* TASK TO COMPLETE: Skip any image you find and restate the rest of the data word for word.

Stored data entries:
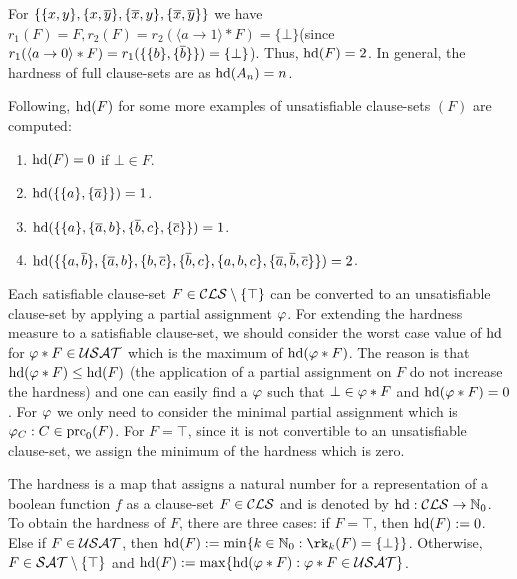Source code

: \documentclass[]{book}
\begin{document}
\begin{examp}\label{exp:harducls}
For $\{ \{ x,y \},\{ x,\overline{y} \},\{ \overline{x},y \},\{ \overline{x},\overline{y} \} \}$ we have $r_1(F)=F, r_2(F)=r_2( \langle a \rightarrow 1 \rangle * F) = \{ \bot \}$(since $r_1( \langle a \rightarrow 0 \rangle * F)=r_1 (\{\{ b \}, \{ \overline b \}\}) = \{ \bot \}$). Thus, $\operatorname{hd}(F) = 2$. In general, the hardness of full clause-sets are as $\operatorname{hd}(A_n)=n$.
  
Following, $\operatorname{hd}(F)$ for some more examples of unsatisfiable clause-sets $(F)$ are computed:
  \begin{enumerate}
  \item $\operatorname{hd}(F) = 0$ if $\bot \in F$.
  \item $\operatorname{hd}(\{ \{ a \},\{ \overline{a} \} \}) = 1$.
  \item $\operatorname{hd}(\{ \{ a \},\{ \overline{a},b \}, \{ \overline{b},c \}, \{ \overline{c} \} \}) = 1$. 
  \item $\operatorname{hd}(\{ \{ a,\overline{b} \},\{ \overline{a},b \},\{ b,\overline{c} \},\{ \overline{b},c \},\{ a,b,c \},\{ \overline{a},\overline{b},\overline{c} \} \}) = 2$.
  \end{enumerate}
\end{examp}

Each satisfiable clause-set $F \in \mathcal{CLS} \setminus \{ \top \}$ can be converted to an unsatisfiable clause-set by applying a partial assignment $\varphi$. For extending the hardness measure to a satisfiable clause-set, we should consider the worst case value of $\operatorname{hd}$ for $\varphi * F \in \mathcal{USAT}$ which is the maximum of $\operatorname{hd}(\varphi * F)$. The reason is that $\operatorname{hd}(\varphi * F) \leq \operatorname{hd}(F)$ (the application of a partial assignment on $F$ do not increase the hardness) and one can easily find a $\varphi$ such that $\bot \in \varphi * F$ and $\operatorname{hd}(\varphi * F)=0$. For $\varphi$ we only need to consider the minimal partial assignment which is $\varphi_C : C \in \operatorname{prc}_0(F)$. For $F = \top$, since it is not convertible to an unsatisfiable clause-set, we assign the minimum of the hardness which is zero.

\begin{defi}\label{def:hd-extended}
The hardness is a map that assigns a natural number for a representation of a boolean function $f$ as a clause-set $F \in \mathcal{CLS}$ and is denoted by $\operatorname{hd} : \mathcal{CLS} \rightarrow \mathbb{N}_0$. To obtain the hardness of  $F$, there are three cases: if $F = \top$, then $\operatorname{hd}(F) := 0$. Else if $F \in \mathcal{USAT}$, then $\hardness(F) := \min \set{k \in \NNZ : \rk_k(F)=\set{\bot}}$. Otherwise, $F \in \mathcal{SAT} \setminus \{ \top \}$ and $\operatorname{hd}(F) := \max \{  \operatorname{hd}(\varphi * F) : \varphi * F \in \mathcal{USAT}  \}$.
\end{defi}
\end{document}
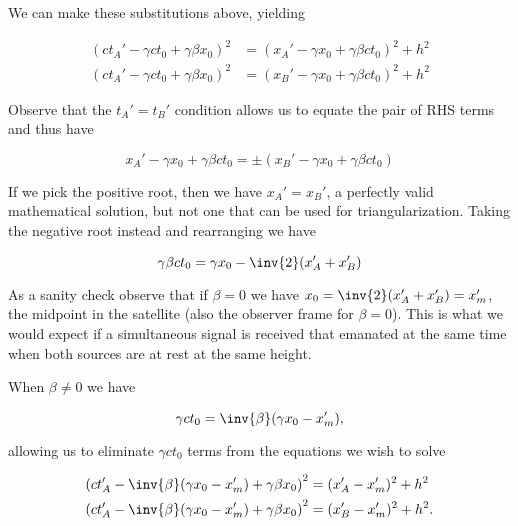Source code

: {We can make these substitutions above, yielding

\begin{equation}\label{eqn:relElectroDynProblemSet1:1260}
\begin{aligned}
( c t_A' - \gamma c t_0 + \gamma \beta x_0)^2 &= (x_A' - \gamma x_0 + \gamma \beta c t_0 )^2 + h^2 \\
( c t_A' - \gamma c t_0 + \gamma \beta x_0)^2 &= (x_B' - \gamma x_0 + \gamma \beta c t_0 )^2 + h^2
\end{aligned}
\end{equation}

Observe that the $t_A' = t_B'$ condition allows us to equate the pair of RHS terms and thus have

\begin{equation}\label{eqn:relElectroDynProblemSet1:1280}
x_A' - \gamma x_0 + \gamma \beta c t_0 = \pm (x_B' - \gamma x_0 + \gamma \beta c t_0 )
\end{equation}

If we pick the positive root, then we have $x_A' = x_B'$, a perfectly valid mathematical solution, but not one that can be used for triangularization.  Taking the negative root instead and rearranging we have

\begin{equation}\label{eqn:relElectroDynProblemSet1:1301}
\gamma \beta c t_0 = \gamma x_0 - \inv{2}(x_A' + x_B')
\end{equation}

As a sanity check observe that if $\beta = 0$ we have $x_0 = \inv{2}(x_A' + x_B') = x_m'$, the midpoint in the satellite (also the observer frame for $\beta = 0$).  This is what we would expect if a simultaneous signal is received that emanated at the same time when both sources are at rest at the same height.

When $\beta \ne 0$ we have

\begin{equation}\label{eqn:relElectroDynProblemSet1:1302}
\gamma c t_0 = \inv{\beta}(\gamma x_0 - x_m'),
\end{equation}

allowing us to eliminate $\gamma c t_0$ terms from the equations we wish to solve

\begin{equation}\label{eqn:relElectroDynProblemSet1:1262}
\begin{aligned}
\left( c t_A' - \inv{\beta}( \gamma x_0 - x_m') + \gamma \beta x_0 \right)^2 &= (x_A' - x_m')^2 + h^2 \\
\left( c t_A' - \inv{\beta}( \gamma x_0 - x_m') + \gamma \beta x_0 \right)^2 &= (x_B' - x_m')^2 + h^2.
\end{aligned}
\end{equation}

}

* SOLVED PROBLEM:
Source code

: \documentclass[]{book}
\begin{document}
\begin{examp}\label{exp:harducls}
For $\{ \{ x,y \},\{ x,\overline{y} \},\{ \overline{x},y \},\{ \overline{x},\overline{y} \} \}$ we have $r_1(F)=F, r_2(F)=r_2( \langle a \rightarrow 1 \rangle * F) = \{ \bot \}$(since $r_1( \langle a \rightarrow 0 \rangle * F)=r_1 (\{\{ b \}, \{ \overline b \}\}) = \{ \bot \}$). Thus, $\operatorname{hd}(F) = 2$. In general, the hardness of full clause-sets are as $\operatorname{hd}(A_n)=n$.
  
Following, $\operatorname{hd}(F)$ for some more examples of unsatisfiable clause-sets $(F)$ are computed:
  \begin{enumerate}
  \item $\operatorname{hd}(F) = 0$ if $\bot \in F$.
  \item $\operatorname{hd}(\{ \{ a \},\{ \overline{a} \} \}) = 1$.
  \item $\operatorname{hd}(\{ \{ a \},\{ \overline{a},b \}, \{ \overline{b},c \}, \{ \overline{c} \} \}) = 1$. 
  \item $\operatorname{hd}(\{ \{ a,\overline{b} \},\{ \overline{a},b \},\{ b,\overline{c} \},\{ \overline{b},c \},\{ a,b,c \},\{ \overline{a},\overline{b},\overline{c} \} \}) = 2$.
  \end{enumerate}
\end{examp}

Each satisfiable clause-set $F \in \mathcal{CLS} \setminus \{ \top \}$ can be converted to an unsatisfiable clause-set by applying a partial assignment $\varphi$. For extending the hardness measure to a satisfiable clause-set, we should consider the worst case value of $\operatorname{hd}$ for $\varphi * F \in \mathcal{USAT}$ which is the maximum of $\operatorname{hd}(\varphi * F)$. The reason is that $\operatorname{hd}(\varphi * F) \leq \operatorname{hd}(F)$ (the application of a partial assignment on $F$ do not increase the hardness) and one can easily find a $\varphi$ such that $\bot \in \varphi * F$ and $\operatorname{hd}(\varphi * F)=0$. For $\varphi$ we only need to consider the minimal partial assignment which is $\varphi_C : C \in \operatorname{prc}_0(F)$. For $F = \top$, since it is not convertible to an unsatisfiable clause-set, we assign the minimum of the hardness which is zero.

\begin{defi}\label{def:hd-extended}
The hardness is a map that assigns a natural number for a representation of a boolean function $f$ as a clause-set $F \in \mathcal{CLS}$ and is denoted by $\operatorname{hd} : \mathcal{CLS} \rightarrow \mathbb{N}_0$. To obtain the hardness of  $F$, there are three cases: if $F = \top$, then $\operatorname{hd}(F) := 0$. Else if $F \in \mathcal{USAT}$, then $\hardness(F) := \min \set{k \in \NNZ : \rk_k(F)=\set{\bot}}$. Otherwise, $F \in \mathcal{SAT} \setminus \{ \top \}$ and $\operatorname{hd}(F) := \max \{  \operatorname{hd}(\varphi * F) : \varphi * F \in \mathcal{USAT}  \}$.
\end{defi}
\end{document}
Source code

: {We can make these substitutions above, yielding

\begin{equation}\label{eqn:relElectroDynProblemSet1:1260}
\begin{aligned}
( c t_A' - \gamma c t_0 + \gamma \beta x_0)^2 &= (x_A' - \gamma x_0 + \gamma \beta c t_0 )^2 + h^2 \\
( c t_A' - \gamma c t_0 + \gamma \beta x_0)^2 &= (x_B' - \gamma x_0 + \gamma \beta c t_0 )^2 + h^2
\end{aligned}
\end{equation}

Observe that the $t_A' = t_B'$ condition allows us to equate the pair of RHS terms and thus have

\begin{equation}\label{eqn:relElectroDynProblemSet1:1280}
x_A' - \gamma x_0 + \gamma \beta c t_0 = \pm (x_B' - \gamma x_0 + \gamma \beta c t_0 )
\end{equation}

If we pick the positive root, then we have $x_A' = x_B'$, a perfectly valid mathematical solution, but not one that can be used for triangularization.  Taking the negative root instead and rearranging we have

\begin{equation}\label{eqn:relElectroDynProblemSet1:1301}
\gamma \beta c t_0 = \gamma x_0 - \inv{2}(x_A' + x_B')
\end{equation}

As a sanity check observe that if $\beta = 0$ we have $x_0 = \inv{2}(x_A' + x_B') = x_m'$, the midpoint in the satellite (also the observer frame for $\beta = 0$).  This is what we would expect if a simultaneous signal is received that emanated at the same time when both sources are at rest at the same height.

When $\beta \ne 0$ we have

\begin{equation}\label{eqn:relElectroDynProblemSet1:1302}
\gamma c t_0 = \inv{\beta}(\gamma x_0 - x_m'),
\end{equation}

allowing us to eliminate $\gamma c t_0$ terms from the equations we wish to solve

\begin{equation}\label{eqn:relElectroDynProblemSet1:1262}
\begin{aligned}
\left( c t_A' - \inv{\beta}( \gamma x_0 - x_m') + \gamma \beta x_0 \right)^2 &= (x_A' - x_m')^2 + h^2 \\
\left( c t_A' - \inv{\beta}( \gamma x_0 - x_m') + \gamma \beta x_0 \right)^2 &= (x_B' - x_m')^2 + h^2.
\end{aligned}
\end{equation}

}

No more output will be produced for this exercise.